**PROBLEM REQUIREMENTS**
In the records below, find each line holding the word "faced" and copy it.

######

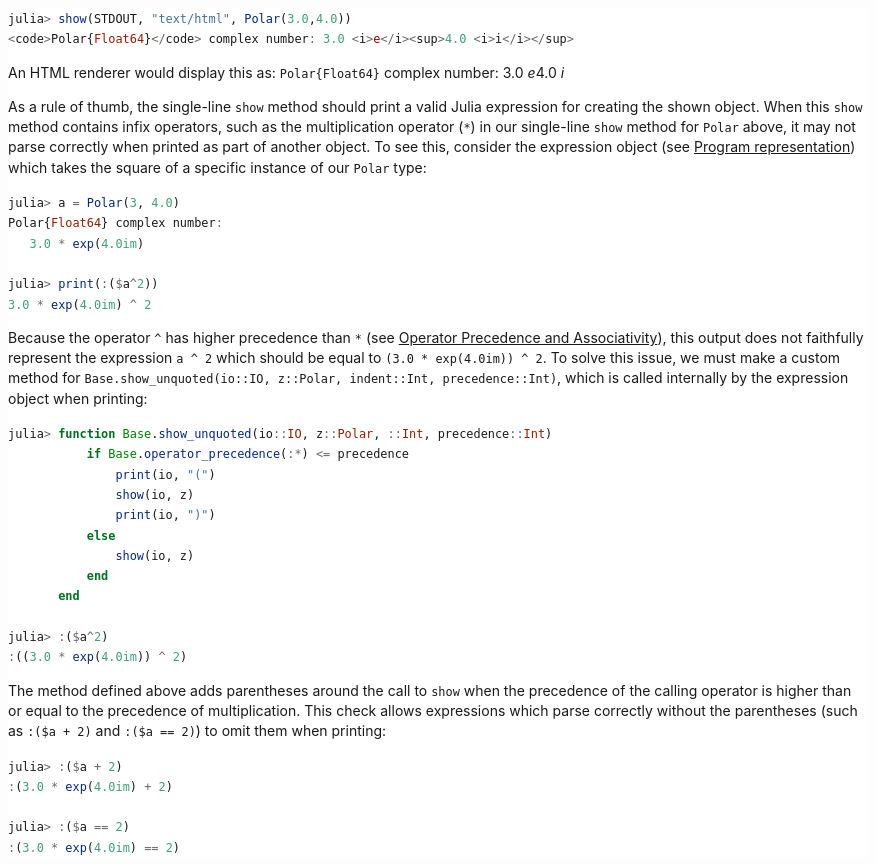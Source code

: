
 ```julia
julia> show(STDOUT, "text/html", Polar(3.0,4.0))
<code>Polar{Float64}</code> complex number: 3.0 <i>e</i><sup>4.0 <i>i</i></sup>
```

An HTML renderer would display this as: `Polar{Float64}` complex number: 3.0 *e*4.0 *i*

As a rule of thumb, the single-line `show` method should print a valid Julia expression for creating the shown object. When this `show` method contains infix operators, such as the multiplication operator (`*`) in our single-line `show` method for `Polar` above, it may not parse correctly when printed as part of another object. To see this, consider the expression object (see [Program representation](https://docs.julialang.org/en/latest/manual/metaprogramming/#Program-representation-1)) which takes the square of a specific instance of our `Polar` type:

```julia
julia> a = Polar(3, 4.0)
Polar{Float64} complex number:
   3.0 * exp(4.0im)

julia> print(:($a^2))
3.0 * exp(4.0im) ^ 2
```

Because the operator `^` has higher precedence than `*` (see [Operator Precedence and Associativity](https://docs.julialang.org/en/latest/manual/mathematical-operations/#Operator-Precedence-and-Associativity-1)), this output does not faithfully represent the expression `a ^ 2` which should be equal to `(3.0 * exp(4.0im)) ^ 2`. To solve this issue, we must make a custom method for `Base.show_unquoted(io::IO, z::Polar, indent::Int, precedence::Int)`, which is called internally by the expression object when printing:

```julia
julia> function Base.show_unquoted(io::IO, z::Polar, ::Int, precedence::Int)
           if Base.operator_precedence(:*) <= precedence
               print(io, "(")
               show(io, z)
               print(io, ")")
           else
               show(io, z)
           end
       end

julia> :($a^2)
:((3.0 * exp(4.0im)) ^ 2)
```

The method defined above adds parentheses around the call to `show` when the precedence of the calling operator is higher than or equal to the precedence of multiplication. This check allows expressions which parse correctly without the parentheses (such as `:($a + 2)` and `:($a == 2)`) to omit them when printing:

```julia
julia> :($a + 2)
:(3.0 * exp(4.0im) + 2)

julia> :($a == 2)
:(3.0 * exp(4.0im) == 2)
```
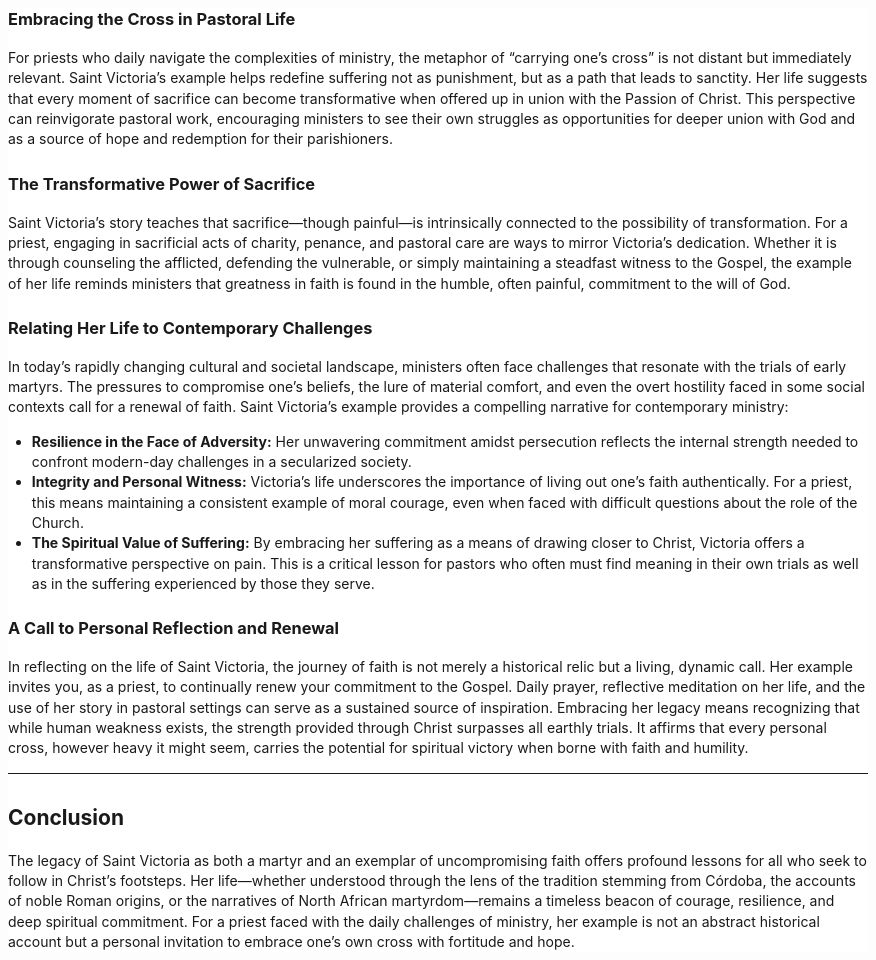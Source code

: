 ### Embracing the Cross in Pastoral Life

For priests who daily navigate the complexities of ministry, the metaphor of “carrying one’s cross” is not distant but immediately relevant. Saint Victoria’s example helps redefine suffering not as punishment, but as a path that leads to sanctity. Her life suggests that every moment of sacrifice can become transformative when offered up in union with the Passion of Christ. This perspective can reinvigorate pastoral work, encouraging ministers to see their own struggles as opportunities for deeper union with God and as a source of hope and redemption for their parishioners.

### The Transformative Power of Sacrifice

Saint Victoria’s story teaches that sacrifice—though painful—is intrinsically connected to the possibility of transformation. For a priest, engaging in sacrificial acts of charity, penance, and pastoral care are ways to mirror Victoria’s dedication. Whether it is through counseling the afflicted, defending the vulnerable, or simply maintaining a steadfast witness to the Gospel, the example of her life reminds ministers that greatness in faith is found in the humble, often painful, commitment to the will of God.

### Relating Her Life to Contemporary Challenges

In today’s rapidly changing cultural and societal landscape, ministers often face challenges that resonate with the trials of early martyrs. The pressures to compromise one’s beliefs, the lure of material comfort, and even the overt hostility faced in some social contexts call for a renewal of faith. Saint Victoria’s example provides a compelling narrative for contemporary ministry:
- **Resilience in the Face of Adversity:** Her unwavering commitment amidst persecution reflects the internal strength needed to confront modern-day challenges in a secularized society.
- **Integrity and Personal Witness:** Victoria’s life underscores the importance of living out one’s faith authentically. For a priest, this means maintaining a consistent example of moral courage, even when faced with difficult questions about the role of the Church.
- **The Spiritual Value of Suffering:** By embracing her suffering as a means of drawing closer to Christ, Victoria offers a transformative perspective on pain. This is a critical lesson for pastors who often must find meaning in their own trials as well as in the suffering experienced by those they serve.

### A Call to Personal Reflection and Renewal

In reflecting on the life of Saint Victoria, the journey of faith is not merely a historical relic but a living, dynamic call. Her example invites you, as a priest, to continually renew your commitment to the Gospel. Daily prayer, reflective meditation on her life, and the use of her story in pastoral settings can serve as a sustained source of inspiration. Embracing her legacy means recognizing that while human weakness exists, the strength provided through Christ surpasses all earthly trials. It affirms that every personal cross, however heavy it might seem, carries the potential for spiritual victory when borne with faith and humility.

---

## Conclusion

The legacy of Saint Victoria as both a martyr and an exemplar of uncompromising faith offers profound lessons for all who seek to follow in Christ’s footsteps. Her life—whether understood through the lens of the tradition stemming from Córdoba, the accounts of noble Roman origins, or the narratives of North African martyrdom—remains a timeless beacon of courage, resilience, and deep spiritual commitment. For a priest faced with the daily challenges of ministry, her example is not an abstract historical account but a personal invitation to embrace one’s own cross with fortitude and hope.
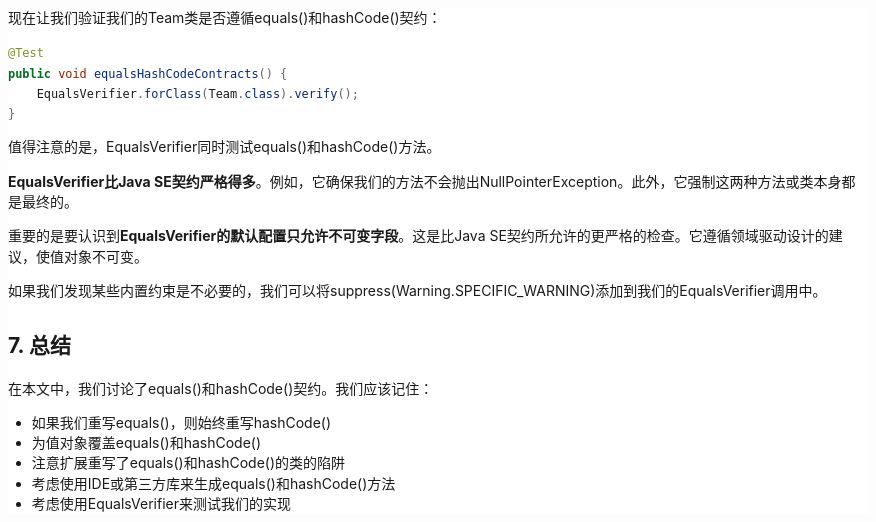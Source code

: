 现在让我们验证我们的Team类是否遵循equals()和hashCode()契约：

```java
@Test
public void equalsHashCodeContracts() {
    EqualsVerifier.forClass(Team.class).verify();
}
```

值得注意的是，EqualsVerifier同时测试equals()和hashCode()方法。

**EqualsVerifier比Java SE契约严格得多**。例如，它确保我们的方法不会抛出NullPointerException。此外，它强制这两种方法或类本身都是最终的。

重要的是要认识到**EqualsVerifier的默认配置只允许不可变字段**。这是比Java SE契约所允许的更严格的检查。它遵循领域驱动设计的建议，使值对象不可变。

如果我们发现某些内置约束是不必要的，我们可以将suppress(Warning.SPECIFIC_WARNING)添加到我们的EqualsVerifier调用中。

## 7. 总结 

在本文中，我们讨论了equals()和hashCode()契约。我们应该记住：

-   如果我们重写equals()，则始终重写hashCode()
-   为值对象覆盖equals()和hashCode() 
-   注意扩展重写了equals()和hashCode()的类的陷阱
-   考虑使用IDE或第三方库来生成equals()和hashCode()方法
-   考虑使用EqualsVerifier来测试我们的实现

######

**SOLUTION FOR THIS TASK**
In today’s rapidly changing cultural and societal landscape, ministers often face challenges that resonate with the trials of early martyrs. The pressures to compromise one’s beliefs, the lure of material comfort, and even the overt hostility faced in some social contexts call for a renewal of faith. Saint Victoria’s example provides a compelling narrative for contemporary ministry:
- **Integrity and Personal Witness:** Victoria’s life underscores the importance of living out one’s faith authentically. For a priest, this means maintaining a consistent example of moral courage, even when faced with difficult questions about the role of the Church.
The legacy of Saint Victoria as both a martyr and an exemplar of uncompromising faith offers profound lessons for all who seek to follow in Christ’s footsteps. Her life—whether understood through the lens of the tradition stemming from Córdoba, the accounts of noble Roman origins, or the narratives of North African martyrdom—remains a timeless beacon of courage, resilience, and deep spiritual commitment. For a priest faced with the daily challenges of ministry, her example is not an abstract historical account but a personal invitation to embrace one’s own cross with fortitude and hope.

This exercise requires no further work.